Washington’s lawyers argue that this First District’s ruling is a clear misinterpretation of the intent of the certificate of innocence statute. Enacted in 2008, the statute was intended to remove technical and substantive barriers that prevent innocent people from clearing their names. More recently, Representative Kwame Raoul, now Illinois Attorney General, sponsored a successful bill that further strengthened the original legislation.

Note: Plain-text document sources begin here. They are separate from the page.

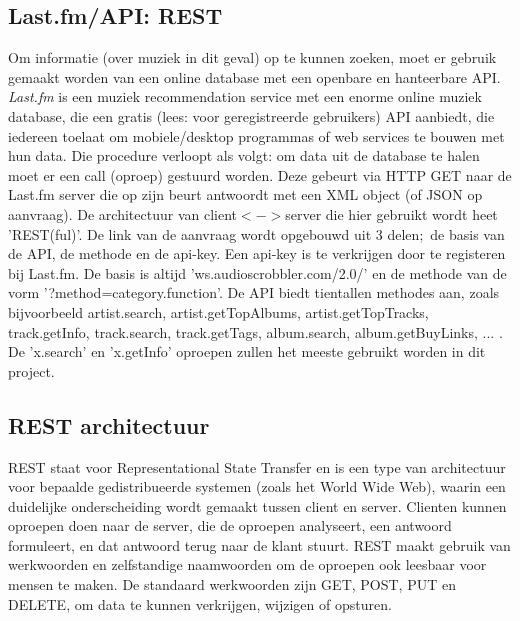 \documentclass[11pt,a4paper]{article}
\begin{document}
	\subsection{Last.fm/API: REST}
Om informatie (over muziek in dit geval) op te kunnen zoeken, moet er gebruik gemaakt worden van een online database met een openbare en hanteerbare API. \textit{Last.fm} is een muziek recommendation service met een enorme online muziek database, die  een gratis (lees: voor geregistreerde gebruikers) API aanbiedt, die iedereen toelaat om mobiele/desktop programmas of web services te bouwen met hun data.
\newline
Die procedure verloopt als volgt: om data uit de database te halen moet er een call (oproep) gestuurd worden. Deze gebeurt via HTTP GET naar de Last.fm server die op zijn beurt antwoordt met een XML object (of JSON op aanvraag). De architectuur van client$<->$server die hier gebruikt wordt heet 'REST(ful)'. 
\newline
De link van de aanvraag wordt opgebouwd uit 3 delen$;$ de basis van de API, de methode en de api-key. Een api-key is te verkrijgen door te registeren bij Last.fm. De basis is altijd 'ws.audioscrobbler.com/2.0/' en de methode van de vorm '?method=category.function'. 
De API biedt tientallen methodes aan, zoals bijvoorbeeld artist.search, artist.getTopAlbums, artist.getTopTracks, track.getInfo, track.search, track.getTags, album.search, album.getBuyLinks, ... . 
\\
De 'x.search' en 'x.getInfo' oproepen zullen het meeste gebruikt worden in dit project. 

	\subsection{REST architectuur}
	REST staat voor Representational State Transfer en is een type van architectuur voor bepaalde gedistribueerde systemen (zoals het World Wide Web), waarin een duidelijke onderscheiding wordt gemaakt tussen client en server. Clienten kunnen oproepen doen naar de server, die de oproepen analyseert, een antwoord formuleert, en dat antwoord terug naar de klant stuurt. REST maakt gebruik van werkwoorden en zelfstandige naamwoorden om de oproepen ook leesbaar voor mensen te maken. De standaard werkwoorden zijn GET, POST, PUT en DELETE, om data te kunnen verkrijgen, wijzigen of opsturen.
	
\end{document}
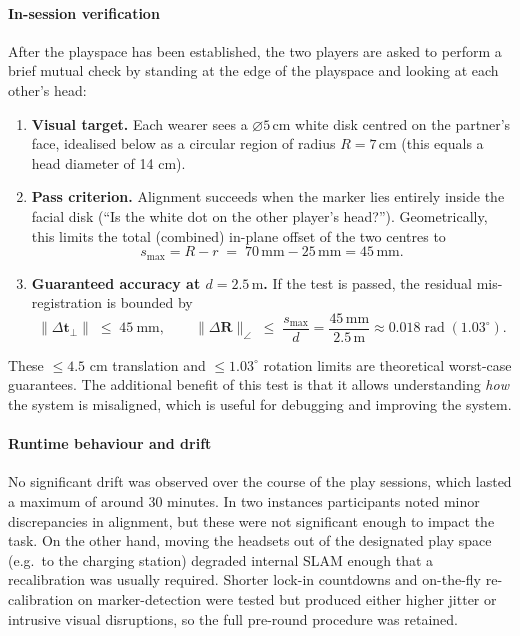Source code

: \paragraph{In-session verification}
After the playspace has been established, the two players are asked to perform a brief mutual check by standing at the edge of the playspace and looking at each other's head:
    \begin{enumerate}
    \item \textbf{Visual target.}\;
          Each wearer sees a $\varnothing5\,\mathrm{cm}$ white disk centred on the partner's face, idealised below as a circular region of radius $R=7\,\mathrm{cm}$ (this equals a head diameter of 14 cm).
    
    \item \textbf{Pass criterion.}\;
          Alignment succeeds when the marker lies entirely inside the facial disk (“Is the white dot on the other player's head?”). Geometrically, this limits the total (combined) in-plane offset of the two centres to
          \[
            s_{\max}=R-r\;=\;70\,\mathrm{mm}-25\,\mathrm{mm}=45\,\mathrm{mm}.
            \tag{1}\label{eq:smax}
          \]
    
    \item \textbf{Guaranteed accuracy at $d=2.5\,\mathrm m$.}
          If the test is passed, the residual mis-registration is bounded by
          \[
            \boxed{\|\Delta\mathbf t_{\perp}\|\;\le\;45~\text{mm}},
            \qquad
            \boxed{\|\Delta\mathbf R\|_{\angle}\;\le\;
                   \frac{s_{\max}}{d}= \frac{45\,\mathrm{mm}}{2.5\,\mathrm{m}}
                   \approx 0.018\;\text{rad}\;(1.03^{\circ}) }.
            \tag{2}\label{eq:bounds}
          \]
    \end{enumerate}
    
    These $\le\!4.5\text{ cm}$ translation and $\le\!1.03^{\circ}$ rotation limits are theoretical worst-case guarantees. The additional benefit of this test is that it allows understanding \emph{how} the system is misaligned, which is useful for debugging and improving the system.

\paragraph{Runtime behaviour and drift}
No significant drift was observed over the course of the play sessions, which lasted a maximum of around 30 minutes. In two instances participants noted minor discrepancies in alignment, but these were not significant enough to impact the task. On the other hand, moving the headsets out of the designated play space (e.g.\ to the charging station) degraded internal SLAM enough that a recalibration was usually required.
Shorter lock-in countdowns and on-the-fly re-calibration on marker-detection were tested but produced either higher jitter or intrusive visual disruptions, so the full pre-round procedure was retained.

“When the legislature enacted the certificate of innocence statute, the whole purpose was to remove barriers that prevented obviously innocent people like Mr. Washington from clearing their names, “ said David Shapiro, the Director of the MacArthur Justice Center’s Supreme Court and Appellate Program, who is representing Washington in the Illinois Supreme Court. “The current decision in this case does the exact opposite of what the legislature intended—it makes a guilty plea an absolute roadblock to a certificate of innocence. The Illinois Supreme Court needs to hear this case to affirm the correct meaning of the law.”

The First District’s ruling presents a clear departure from precedent by alleging that a guilty plea automatically vetoes a certificate of innocence. Illinois circuit courts have previously granted certificates of innocence to innocent people who plead guilty in at least 77 cases. Appellate Justice Carl Anthony Walker, who authored the dissent, accurately summarized the intent of the statute: “[A] guilty plea should foreclose relief only when the person falsely accused culpably misled police or other officials.”

Nearly one-fifth of exonerees plead guilty. Washington only pled guilty after his first trial resulted in a hung jury and he watched Hood receive a 75-year sentence after maintaining his innocence.

“I was looking at 75 years for a crime I didn’t commit. They offered me 25 years – a second chance at life – and I took it. Now they are holding it against me,” said Washington.

Furthermore, he had been interrogated by two of Chicago’s most notorious detectives, Kenneth Boudreau and John Halloran. Both served under former police Commander Jon Burge, who has faced multiple accusations of misconduct for beating suspects and witnesses or fabricating evidence to obtain convictions. The detectives beat him until, after days of abuse, he agreed to sign a false confession.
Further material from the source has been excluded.